◆ **Exercise prompt**: The answer must consist of every line below that holds the word "custom".

Stored data entries:
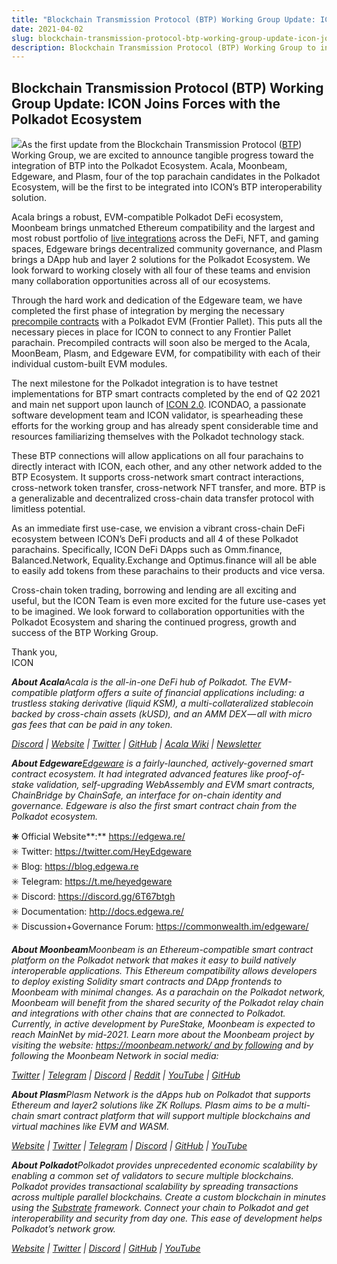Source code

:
 ```yaml
---
title: "Blockchain Transmission Protocol (BTP) Working Group Update: ICON Joins Forces with the Polkadot…"
date: 2021-04-02
slug: blockchain-transmission-protocol-btp-working-group-update-icon-joins-forces-with-the-polkadot-63694290e15b
description: Blockchain Transmission Protocol (BTP) Working Group to integrate BTP into the Polkadot Ecosystem
---
```


## Blockchain Transmission Protocol (BTP) Working Group Update: ICON Joins Forces with the Polkadot Ecosystem

![](https://cdn-images-1.medium.com/max/800/0*o8bAiQWkthEOfWtw)As the first update from the Blockchain Transmission Protocol ([BTP](https://medium.com/helloiconworld/blockchain-transmission-protocol-btp-explained-c4d9927ad398)) Working Group, we are excited to announce tangible progress toward the integration of BTP into the Polkadot Ecosystem. Acala, Moonbeam, Edgeware, and Plasm, four of the top parachain candidates in the Polkadot Ecosystem, will be the first to be integrated into ICON’s BTP interoperability solution.

Acala brings a robust, EVM-compatible Polkadot DeFi ecosystem, Moonbeam brings unmatched Ethereum compatibility and the largest and most robust portfolio of [live integrations](https://moonbeam.network/community/projects/) across the DeFi, NFT, and gaming spaces, Edgeware brings decentralized community governance, and Plasm brings a DApp hub and layer 2 solutions for the Polkadot Ecosystem. We look forward to working closely with all four of these teams and envision many collaboration opportunities across all of our ecosystems.

Through the hard work and dedication of the Edgeware team, we have completed the first phase of integration by merging the necessary [precompile contracts](https://github.com/paritytech/frontier/pull/304) with a Polkadot EVM (Frontier Pallet). This puts all the necessary pieces in place for ICON to connect to any Frontier Pallet parachain. Precompiled contracts will soon also be merged to the Acala, MoonBeam, Plasm, and Edgeware EVM, for compatibility with each of their individual custom-built EVM modules.

The next milestone for the Polkadot integration is to have testnet implementations for BTP smart contracts completed by the end of Q2 2021 and main net support upon launch of [ICON 2.0](https://medium.com/helloiconworld/icon-2-0-introducing-a-new-blockchain-software-architecture-based-on-go-8874107a4e58). ICONDAO, a passionate software development team and ICON validator, is spearheading these efforts for the working group and has already spent considerable time and resources familiarizing themselves with the Polkadot technology stack.

These BTP connections will allow applications on all four parachains to directly interact with ICON, each other, and any other network added to the BTP Ecosystem. It supports cross-network smart contract interactions, cross-network token transfer, cross-network NFT transfer, and more. BTP is a generalizable and decentralized cross-chain data transfer protocol with limitless potential.

As an immediate first use-case, we envision a vibrant cross-chain DeFi ecosystem between ICON’s DeFi products and all 4 of these Polkadot parachains. Specifically, ICON DeFi DApps such as Omm.finance, Balanced.Network, Equality.Exchange and Optimus.finance will all be able to easily add tokens from these parachains to their products and vice versa.

Cross-chain token trading, borrowing and lending are all exciting and useful, but the ICON Team is even more excited for the future use-cases yet to be imagined. We look forward to collaboration opportunities with the Polkadot Ecosystem and sharing the continued progress, growth and success of the BTP Working Group.

Thank you,  
ICON

***About Acala****Acala is the all-in-one DeFi hub of Polkadot. The EVM-compatible platform offers a suite of financial applications including: a trustless staking derivative (liquid KSM), a multi-collateralized stablecoin backed by cross-chain assets (kUSD), and an AMM DEX — all with micro gas fees that can be paid in any token.*

[*Discord*](https://discord.gg/vdbFVCH) *|* [*Website*](https://acala.network/) *|* [*Twitter*](https://twitter.com/AcalaNetwork) *|* [*GitHub*](https://github.com/AcalaNetwork/Acala) *|* [*Acala Wiki*](https://github.com/AcalaNetwork/Acala/wiki) *|* [*Newsletter*](https://share.hsforms.com/1X9RxkXk-R62I0VNbATaDXw4h8qc)

***About Edgeware***[*Edgeware*](https://edgewa.re) *is a fairly-launched, actively-governed smart contract ecosystem. It had integrated advanced features like proof-of-stake validation, self-upgrading WebAssembly and EVM smart contracts, ChainBridge by ChainSafe, an interface for on-chain identity and governance. Edgeware is also the first smart contract chain from the Polkadot ecosystem.*

**✳️** Official Website**:** <https://edgewa.re/>  
✳️ Twitter: <https://twitter.com/HeyEdgeware>  
✳️ Blog: <https://blog.edgewa.re>  
✳️ Telegram: <https://t.me/heyedgeware>  
✳️ Discord: <https://discord.gg/6T67btgh>  
✳️ Documentation: <http://docs.edgewa.re/>  
✳️ Discussion+Governance Forum: <https://commonwealth.im/edgeware/>

***About Moonbeam****Moonbeam is an Ethereum-compatible smart contract platform on the Polkadot network that makes it easy to build natively interoperable applications. This Ethereum compatibility allows developers to deploy existing Solidity smart contracts and DApp frontends to Moonbeam with minimal changes. As a parachain on the Polkadot network, Moonbeam will benefit from the shared security of the Polkadot relay chain and integrations with other chains that are connected to Polkadot. Currently, in active development by PureStake, Moonbeam is expected to reach MainNet by mid-2021. Learn more about the Moonbeam project by visiting the website:* [*https://moonbeam.network/ and by following*](https://moonbeam.network/) *and by following the Moonbeam Network in social media:*

[*Twitter*](https://twitter.com/MoonbeamNetwork) *|* [*Telegram*](https://t.me/Moonbeam_Official) *|* [*Discord*](https://discord.gg/A6RQKChdrc) *|* [*Reddit*](https://www.reddit.com/r/moonbeam/) *|* [*YouTube*](https://www.youtube.com/channel/UCTp8x3FpKsFonoUET6i90jg) *|* [*GitHub*](https://github.com/PureStake/moonbeam)

***About Plasm****Plasm Network is the dApps hub on Polkadot that supports Ethereum and layer2 solutions like ZK Rollups. Plasm aims to be a multi-chain smart contract platform that will support multiple blockchains and virtual machines like EVM and WASM.*

[*Website*](https://www.plasmnet.io/) *|* [*Twitter*](https://twitter.com/Plasm_Network) *|* [*Telegram*](https://t.me/PlasmOfficial) *|* [*Discord*](https://discord.gg/Z3nC9U4) *|* [*GitHub*](https://github.com/stakedtechnologies/Plasm) *|* [*YouTube*](https://www.youtube.com/channel/UC36JgEF6gqatVSK9xlzzrvQ)

***About Polkadot****Polkadot provides unprecedented economic scalability by enabling a common set of validators to secure multiple blockchains. Polkadot provides transactional scalability by spreading transactions across multiple parallel blockchains. Create a custom blockchain in minutes using the* [*Substrate*](https://www.substrate.io/) *framework. Connect your chain to Polkadot and get interoperability and security from day one. This ease of development helps Polkadot’s network grow.*

[*Website*](https://polkadot.network/) *|* [*Twitter*](https://twitter.com/Polkadot) *|* [*Discord*](https://discord.com/invite/wGUDt2p) *|* [*GitHub*](https://github.com/paritytech/polkadot) *|* [*YouTube*](https://www.youtube.com/channel/UCB7PbjuZLEba_znc7mEGNgw)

◆ **Exercise response**:
Through the hard work and dedication of the Edgeware team, we have completed the first phase of integration by merging the necessary [precompile contracts](https://github.com/paritytech/frontier/pull/304) with a Polkadot EVM (Frontier Pallet). This puts all the necessary pieces in place for ICON to connect to any Frontier Pallet parachain. Precompiled contracts will soon also be merged to the Acala, MoonBeam, Plasm, and Edgeware EVM, for compatibility with each of their individual custom-built EVM modules.
***About Polkadot****Polkadot provides unprecedented economic scalability by enabling a common set of validators to secure multiple blockchains. Polkadot provides transactional scalability by spreading transactions across multiple parallel blockchains. Create a custom blockchain in minutes using the* [*Substrate*](https://www.substrate.io/) *framework. Connect your chain to Polkadot and get interoperability and security from day one. This ease of development helps Polkadot’s network grow.*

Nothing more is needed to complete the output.